Your objective: Write out the stretch of lines below that begins at the line with "街头抗议全国都有。在一些环境" and ends at the line with "南方街头运动没有固定的组织，", including both, exactly as given and nothing more.

Supplied material:
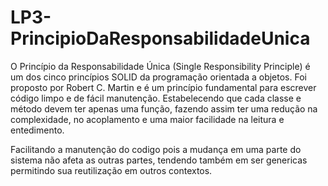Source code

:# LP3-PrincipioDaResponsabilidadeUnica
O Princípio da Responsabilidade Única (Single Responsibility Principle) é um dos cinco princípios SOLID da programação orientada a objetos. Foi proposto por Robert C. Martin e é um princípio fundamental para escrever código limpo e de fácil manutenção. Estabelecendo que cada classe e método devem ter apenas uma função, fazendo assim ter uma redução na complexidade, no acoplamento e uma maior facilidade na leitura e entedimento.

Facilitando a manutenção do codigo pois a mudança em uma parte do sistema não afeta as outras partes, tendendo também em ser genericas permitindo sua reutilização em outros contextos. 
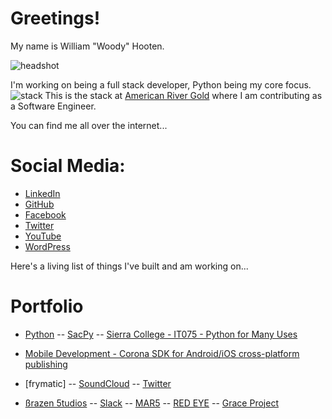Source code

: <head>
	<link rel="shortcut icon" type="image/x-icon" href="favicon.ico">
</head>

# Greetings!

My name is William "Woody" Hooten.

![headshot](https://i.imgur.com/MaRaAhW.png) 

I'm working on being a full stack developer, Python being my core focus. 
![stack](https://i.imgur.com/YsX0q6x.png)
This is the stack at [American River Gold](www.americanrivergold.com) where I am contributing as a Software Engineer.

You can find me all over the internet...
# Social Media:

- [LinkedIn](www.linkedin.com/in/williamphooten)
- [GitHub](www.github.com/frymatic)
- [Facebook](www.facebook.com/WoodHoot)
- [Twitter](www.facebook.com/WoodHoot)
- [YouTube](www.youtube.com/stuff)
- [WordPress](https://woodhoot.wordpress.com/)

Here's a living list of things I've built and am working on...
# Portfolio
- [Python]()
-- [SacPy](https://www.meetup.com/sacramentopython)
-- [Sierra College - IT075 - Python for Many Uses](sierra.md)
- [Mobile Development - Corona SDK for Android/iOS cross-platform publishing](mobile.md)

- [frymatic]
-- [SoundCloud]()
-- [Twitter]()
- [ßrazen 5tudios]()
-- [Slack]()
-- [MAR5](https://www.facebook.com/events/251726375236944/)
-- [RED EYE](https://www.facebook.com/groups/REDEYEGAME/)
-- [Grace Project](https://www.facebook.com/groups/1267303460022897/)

==

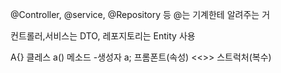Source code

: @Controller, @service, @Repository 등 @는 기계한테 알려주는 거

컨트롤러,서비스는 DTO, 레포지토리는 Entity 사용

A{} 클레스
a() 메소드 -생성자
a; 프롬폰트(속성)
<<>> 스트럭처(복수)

==

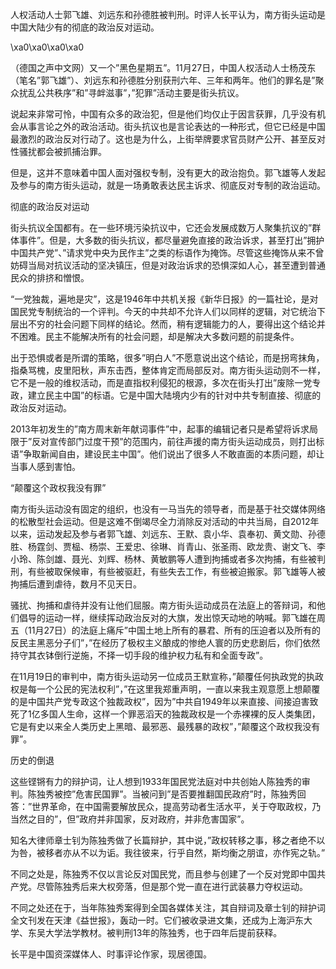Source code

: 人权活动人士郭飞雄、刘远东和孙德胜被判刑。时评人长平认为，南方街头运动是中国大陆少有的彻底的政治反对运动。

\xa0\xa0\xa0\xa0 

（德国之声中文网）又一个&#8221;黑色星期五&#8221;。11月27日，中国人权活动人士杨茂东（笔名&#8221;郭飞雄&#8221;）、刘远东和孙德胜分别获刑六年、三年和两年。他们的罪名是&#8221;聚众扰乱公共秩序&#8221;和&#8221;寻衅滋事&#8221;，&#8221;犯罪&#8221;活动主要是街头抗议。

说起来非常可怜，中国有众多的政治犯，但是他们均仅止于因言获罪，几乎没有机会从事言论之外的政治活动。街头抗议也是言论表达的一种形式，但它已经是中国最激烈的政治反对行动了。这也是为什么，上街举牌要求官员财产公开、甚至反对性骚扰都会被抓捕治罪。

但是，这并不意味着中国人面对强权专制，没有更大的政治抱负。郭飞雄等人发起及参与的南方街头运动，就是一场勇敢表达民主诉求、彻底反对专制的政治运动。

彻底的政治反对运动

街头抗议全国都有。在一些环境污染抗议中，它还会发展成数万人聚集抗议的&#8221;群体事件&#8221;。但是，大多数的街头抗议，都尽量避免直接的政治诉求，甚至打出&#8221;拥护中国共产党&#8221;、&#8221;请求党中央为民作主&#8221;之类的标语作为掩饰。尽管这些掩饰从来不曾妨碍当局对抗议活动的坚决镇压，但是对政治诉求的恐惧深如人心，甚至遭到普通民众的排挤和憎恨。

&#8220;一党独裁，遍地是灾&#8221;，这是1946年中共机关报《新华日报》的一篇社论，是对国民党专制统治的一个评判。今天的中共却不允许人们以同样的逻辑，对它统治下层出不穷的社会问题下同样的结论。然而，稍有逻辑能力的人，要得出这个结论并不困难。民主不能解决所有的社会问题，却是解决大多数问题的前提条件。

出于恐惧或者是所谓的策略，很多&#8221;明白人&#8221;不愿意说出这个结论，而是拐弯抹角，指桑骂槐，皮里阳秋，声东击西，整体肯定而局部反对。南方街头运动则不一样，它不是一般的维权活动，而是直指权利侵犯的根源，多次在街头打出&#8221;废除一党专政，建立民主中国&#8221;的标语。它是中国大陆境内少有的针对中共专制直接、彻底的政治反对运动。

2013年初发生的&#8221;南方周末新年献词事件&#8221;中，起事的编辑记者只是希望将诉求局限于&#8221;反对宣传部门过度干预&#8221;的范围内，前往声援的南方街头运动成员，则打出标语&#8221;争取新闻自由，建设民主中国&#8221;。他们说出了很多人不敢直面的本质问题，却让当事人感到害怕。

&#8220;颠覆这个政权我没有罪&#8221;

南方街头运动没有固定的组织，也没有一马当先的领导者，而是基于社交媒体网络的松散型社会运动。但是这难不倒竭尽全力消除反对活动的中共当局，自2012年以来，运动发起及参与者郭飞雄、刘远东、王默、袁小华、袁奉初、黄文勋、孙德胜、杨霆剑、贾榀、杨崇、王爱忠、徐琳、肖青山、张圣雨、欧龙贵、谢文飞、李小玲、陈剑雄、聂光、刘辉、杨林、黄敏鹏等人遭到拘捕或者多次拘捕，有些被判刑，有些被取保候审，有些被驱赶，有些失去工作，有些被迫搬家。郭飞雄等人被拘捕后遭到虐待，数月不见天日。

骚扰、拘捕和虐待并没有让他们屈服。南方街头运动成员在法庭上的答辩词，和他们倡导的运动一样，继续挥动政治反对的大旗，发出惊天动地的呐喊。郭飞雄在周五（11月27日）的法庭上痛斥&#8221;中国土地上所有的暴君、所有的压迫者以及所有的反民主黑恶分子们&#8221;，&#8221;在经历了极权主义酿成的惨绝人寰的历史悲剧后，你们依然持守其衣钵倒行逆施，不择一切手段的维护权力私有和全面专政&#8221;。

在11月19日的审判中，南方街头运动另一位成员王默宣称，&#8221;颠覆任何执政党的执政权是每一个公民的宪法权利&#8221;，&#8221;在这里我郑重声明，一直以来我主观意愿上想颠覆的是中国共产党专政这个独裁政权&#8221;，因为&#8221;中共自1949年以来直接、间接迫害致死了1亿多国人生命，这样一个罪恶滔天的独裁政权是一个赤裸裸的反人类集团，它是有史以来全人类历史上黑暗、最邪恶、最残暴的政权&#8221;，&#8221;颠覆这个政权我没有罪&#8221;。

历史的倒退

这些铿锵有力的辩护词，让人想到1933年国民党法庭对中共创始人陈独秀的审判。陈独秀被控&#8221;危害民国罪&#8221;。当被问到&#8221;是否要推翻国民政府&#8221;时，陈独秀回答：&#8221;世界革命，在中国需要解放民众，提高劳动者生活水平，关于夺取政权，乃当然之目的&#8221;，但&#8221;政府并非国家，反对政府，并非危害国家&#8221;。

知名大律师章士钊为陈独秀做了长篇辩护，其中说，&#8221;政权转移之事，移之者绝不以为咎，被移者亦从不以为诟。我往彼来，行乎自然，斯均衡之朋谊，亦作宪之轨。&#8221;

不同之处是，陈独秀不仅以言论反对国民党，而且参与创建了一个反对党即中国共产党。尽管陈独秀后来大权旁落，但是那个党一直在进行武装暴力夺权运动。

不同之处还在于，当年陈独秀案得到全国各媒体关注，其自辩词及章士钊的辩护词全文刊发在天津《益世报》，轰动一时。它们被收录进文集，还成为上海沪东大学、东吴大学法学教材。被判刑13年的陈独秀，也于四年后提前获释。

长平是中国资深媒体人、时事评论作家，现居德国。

Answer section:
街头抗议全国都有。在一些环境污染抗议中，它还会发展成数万人聚集抗议的&#8221;群体事件&#8221;。但是，大多数的街头抗议，都尽量避免直接的政治诉求，甚至打出&#8221;拥护中国共产党&#8221;、&#8221;请求党中央为民作主&#8221;之类的标语作为掩饰。尽管这些掩饰从来不曾妨碍当局对抗议活动的坚决镇压，但是对政治诉求的恐惧深如人心，甚至遭到普通民众的排挤和憎恨。

&#8220;一党独裁，遍地是灾&#8221;，这是1946年中共机关报《新华日报》的一篇社论，是对国民党专制统治的一个评判。今天的中共却不允许人们以同样的逻辑，对它统治下层出不穷的社会问题下同样的结论。然而，稍有逻辑能力的人，要得出这个结论并不困难。民主不能解决所有的社会问题，却是解决大多数问题的前提条件。

出于恐惧或者是所谓的策略，很多&#8221;明白人&#8221;不愿意说出这个结论，而是拐弯抹角，指桑骂槐，皮里阳秋，声东击西，整体肯定而局部反对。南方街头运动则不一样，它不是一般的维权活动，而是直指权利侵犯的根源，多次在街头打出&#8221;废除一党专政，建立民主中国&#8221;的标语。它是中国大陆境内少有的针对中共专制直接、彻底的政治反对运动。

2013年初发生的&#8221;南方周末新年献词事件&#8221;中，起事的编辑记者只是希望将诉求局限于&#8221;反对宣传部门过度干预&#8221;的范围内，前往声援的南方街头运动成员，则打出标语&#8221;争取新闻自由，建设民主中国&#8221;。他们说出了很多人不敢直面的本质问题，却让当事人感到害怕。

&#8220;颠覆这个政权我没有罪&#8221;

南方街头运动没有固定的组织，也没有一马当先的领导者，而是基于社交媒体网络的松散型社会运动。但是这难不倒竭尽全力消除反对活动的中共当局，自2012年以来，运动发起及参与者郭飞雄、刘远东、王默、袁小华、袁奉初、黄文勋、孙德胜、杨霆剑、贾榀、杨崇、王爱忠、徐琳、肖青山、张圣雨、欧龙贵、谢文飞、李小玲、陈剑雄、聂光、刘辉、杨林、黄敏鹏等人遭到拘捕或者多次拘捕，有些被判刑，有些被取保候审，有些被驱赶，有些失去工作，有些被迫搬家。郭飞雄等人被拘捕后遭到虐待，数月不见天日。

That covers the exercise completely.